Write out exactly the lines below that run from the one containing "Pasta onde se encontram arquivos" through the one containing "1. Clone o projeto", both included, with no other lines.
········
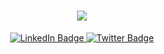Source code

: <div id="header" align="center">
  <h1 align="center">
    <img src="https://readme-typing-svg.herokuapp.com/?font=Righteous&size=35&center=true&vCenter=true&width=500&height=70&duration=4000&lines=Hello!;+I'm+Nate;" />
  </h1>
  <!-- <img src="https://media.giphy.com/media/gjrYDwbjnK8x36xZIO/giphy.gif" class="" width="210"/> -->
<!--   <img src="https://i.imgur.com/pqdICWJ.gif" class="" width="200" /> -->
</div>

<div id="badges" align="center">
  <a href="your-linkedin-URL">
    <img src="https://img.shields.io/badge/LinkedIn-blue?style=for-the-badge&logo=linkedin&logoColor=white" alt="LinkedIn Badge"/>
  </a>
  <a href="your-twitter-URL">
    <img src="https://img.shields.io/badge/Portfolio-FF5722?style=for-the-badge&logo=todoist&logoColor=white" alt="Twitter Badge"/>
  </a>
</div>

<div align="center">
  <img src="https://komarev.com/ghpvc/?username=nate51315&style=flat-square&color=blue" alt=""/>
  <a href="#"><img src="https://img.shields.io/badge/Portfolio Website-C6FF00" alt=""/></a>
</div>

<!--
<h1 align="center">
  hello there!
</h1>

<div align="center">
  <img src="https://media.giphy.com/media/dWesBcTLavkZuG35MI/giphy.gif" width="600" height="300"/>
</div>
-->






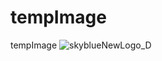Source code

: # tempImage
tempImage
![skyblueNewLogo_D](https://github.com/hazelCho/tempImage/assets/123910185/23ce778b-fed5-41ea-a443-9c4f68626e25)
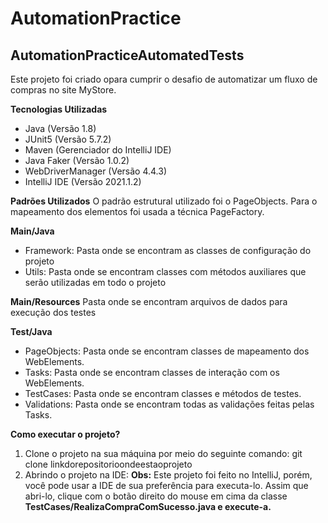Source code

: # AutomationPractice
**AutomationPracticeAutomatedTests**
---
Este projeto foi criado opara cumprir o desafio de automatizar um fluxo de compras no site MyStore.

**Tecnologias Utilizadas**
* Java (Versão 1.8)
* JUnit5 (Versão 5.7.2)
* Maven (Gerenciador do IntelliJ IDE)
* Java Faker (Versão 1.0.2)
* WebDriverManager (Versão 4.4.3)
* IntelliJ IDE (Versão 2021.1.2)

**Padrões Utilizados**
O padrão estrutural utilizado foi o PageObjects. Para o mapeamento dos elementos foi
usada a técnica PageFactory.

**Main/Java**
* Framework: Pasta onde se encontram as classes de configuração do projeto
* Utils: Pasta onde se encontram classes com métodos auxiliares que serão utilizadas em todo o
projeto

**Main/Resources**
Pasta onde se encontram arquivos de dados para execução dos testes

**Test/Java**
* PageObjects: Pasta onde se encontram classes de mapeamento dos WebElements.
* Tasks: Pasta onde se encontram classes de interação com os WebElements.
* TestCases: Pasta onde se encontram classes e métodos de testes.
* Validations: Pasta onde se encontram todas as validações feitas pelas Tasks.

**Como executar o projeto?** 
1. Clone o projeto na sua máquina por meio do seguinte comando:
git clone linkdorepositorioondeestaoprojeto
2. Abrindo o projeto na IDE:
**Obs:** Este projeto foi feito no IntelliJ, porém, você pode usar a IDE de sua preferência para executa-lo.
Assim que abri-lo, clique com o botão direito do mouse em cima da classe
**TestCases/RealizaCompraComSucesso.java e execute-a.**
········
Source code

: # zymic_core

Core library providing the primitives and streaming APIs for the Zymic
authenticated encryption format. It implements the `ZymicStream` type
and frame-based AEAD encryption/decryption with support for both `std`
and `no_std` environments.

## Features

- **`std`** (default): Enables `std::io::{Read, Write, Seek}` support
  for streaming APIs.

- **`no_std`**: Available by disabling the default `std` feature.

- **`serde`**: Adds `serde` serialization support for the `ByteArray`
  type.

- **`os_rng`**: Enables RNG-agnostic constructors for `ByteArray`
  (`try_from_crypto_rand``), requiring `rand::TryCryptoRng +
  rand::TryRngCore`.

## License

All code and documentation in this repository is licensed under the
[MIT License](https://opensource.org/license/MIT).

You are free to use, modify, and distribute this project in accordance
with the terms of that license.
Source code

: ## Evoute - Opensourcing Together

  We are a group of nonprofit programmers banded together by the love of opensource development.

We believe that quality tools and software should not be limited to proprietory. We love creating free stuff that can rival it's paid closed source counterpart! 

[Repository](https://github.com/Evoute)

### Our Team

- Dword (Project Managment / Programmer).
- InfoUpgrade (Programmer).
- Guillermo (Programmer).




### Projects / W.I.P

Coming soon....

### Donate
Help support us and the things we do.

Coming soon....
········
◆ ANSWER ◆
Pasta onde se encontram arquivos de dados para execução dos testes

**Test/Java**
* PageObjects: Pasta onde se encontram classes de mapeamento dos WebElements.
* Tasks: Pasta onde se encontram classes de interação com os WebElements.
* TestCases: Pasta onde se encontram classes e métodos de testes.
* Validations: Pasta onde se encontram todas as validações feitas pelas Tasks.

**Como executar o projeto?** 
1. Clone o projeto na sua máquina por meio do seguinte comando:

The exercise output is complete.